No doubt that’s part of her point in writing a memoir, to send people back to her earlier work. But if I were to immerse myself in Smith’s writing for years the way she did with Bolaño’s, I wonder if it would strike her as creepy and stalker-ish. As a celebrity she might have had some experience with stalkers and it can’t have been good, although maybe it was interesting on a clinical level.

At one point, she offers a hint about her expectations.

“Writers and their process. Writers and their books. I cannot assume the reader will be familiar with (all the books she mentions), but in the end is the reader familiar with me? Does the reader wish to be so? I can only hope, as I offer my world on a platter filled with allusions. As one held by the stuffed bear in Tolstoy’s house, an oval platter that was once overflowing with the names of callers, infamous and obscure, small cartes de visite, many among the many.”

The one time I saw Patti Smith was not in concert but in person, when she was browsing the gift shop at the Art Gallery of Ontario a day or so after a show of her Polaroid photographs opened. This was almost exactly four years ago. She was dressed as she describes in M Train, pretty randomly, her grey-streaked hair long and a little stringy. She kept her head down, not inviting eye contact, or maybe just immersed in the books she was examining.

And having seen that gives another clue about reading her, especially in conjunction with Paul McCartney.

When we were living in Brazil, I went to a McCartney press conference before his band Wings did a mega-concert in Maracanã stadium. This would have been in the late 1980s, early 90s, and I was there to take photographs. I happened to turn and see McCartney as he walked in at the back of the room. He looked ordinary until the rest of the media saw him, when he turned on like a bank of floodlights.

He started posing as he walked, contorting his face and shoulders outlandishly, lifting a knee, half swivelling, pouting out his lips, looking as if his strings were being worked by a puppetmaster, although he was both master and puppet. The quick impression I got was of someone who sold at least a part of himself so shamelessly to his public that he’d grown cheapened with use. That’s harsh, but it’s the feeling I got.

In the gallery, Patti Smith seemed habitually withheld, and because of that, more tantalizing. There’s something tantalizing about her book, the way she pares down her writing, making you pause very often to try to understand what she’s getting at, what’s she’s looking at—there, in the distance.

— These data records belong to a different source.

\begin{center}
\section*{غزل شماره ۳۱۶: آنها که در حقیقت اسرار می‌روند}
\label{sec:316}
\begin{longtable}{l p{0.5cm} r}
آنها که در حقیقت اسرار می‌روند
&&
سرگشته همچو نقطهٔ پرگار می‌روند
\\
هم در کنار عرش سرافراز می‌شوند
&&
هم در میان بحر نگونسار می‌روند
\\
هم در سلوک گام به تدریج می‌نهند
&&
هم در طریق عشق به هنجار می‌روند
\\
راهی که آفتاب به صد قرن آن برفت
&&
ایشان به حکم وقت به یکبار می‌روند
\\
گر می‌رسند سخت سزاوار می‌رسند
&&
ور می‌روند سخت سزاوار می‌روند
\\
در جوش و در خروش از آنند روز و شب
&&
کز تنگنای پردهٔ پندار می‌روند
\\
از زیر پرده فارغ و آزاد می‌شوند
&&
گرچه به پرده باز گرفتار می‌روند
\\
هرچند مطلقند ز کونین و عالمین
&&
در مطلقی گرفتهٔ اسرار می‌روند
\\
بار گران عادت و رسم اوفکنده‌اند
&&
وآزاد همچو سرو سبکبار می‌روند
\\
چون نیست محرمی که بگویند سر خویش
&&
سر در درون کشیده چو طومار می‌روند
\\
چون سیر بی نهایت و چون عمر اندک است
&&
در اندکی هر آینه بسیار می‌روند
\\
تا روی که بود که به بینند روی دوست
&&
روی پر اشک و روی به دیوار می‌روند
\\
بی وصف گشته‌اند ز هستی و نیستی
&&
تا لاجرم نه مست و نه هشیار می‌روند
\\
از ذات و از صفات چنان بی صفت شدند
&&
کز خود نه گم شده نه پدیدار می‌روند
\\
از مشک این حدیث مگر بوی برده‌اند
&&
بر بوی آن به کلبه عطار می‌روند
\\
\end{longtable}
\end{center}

This makes me think she might want people to read her not obsessively, but more than once, and I’m going to read M Train again. That’s demanding of me, because the question becomes, Is the book worth reading over? Some books aren’t, and I find that if I get bored a second time, stopping partway through, any charm the book had on first reading is lost.

I don’t know how I’d like to be read myself, for however many people read my books, or will read my next one. I think I would like readers to have a conversation with the book. Enjoyment would be good. But I like conversation, so I’ll make that the hypothesis for now.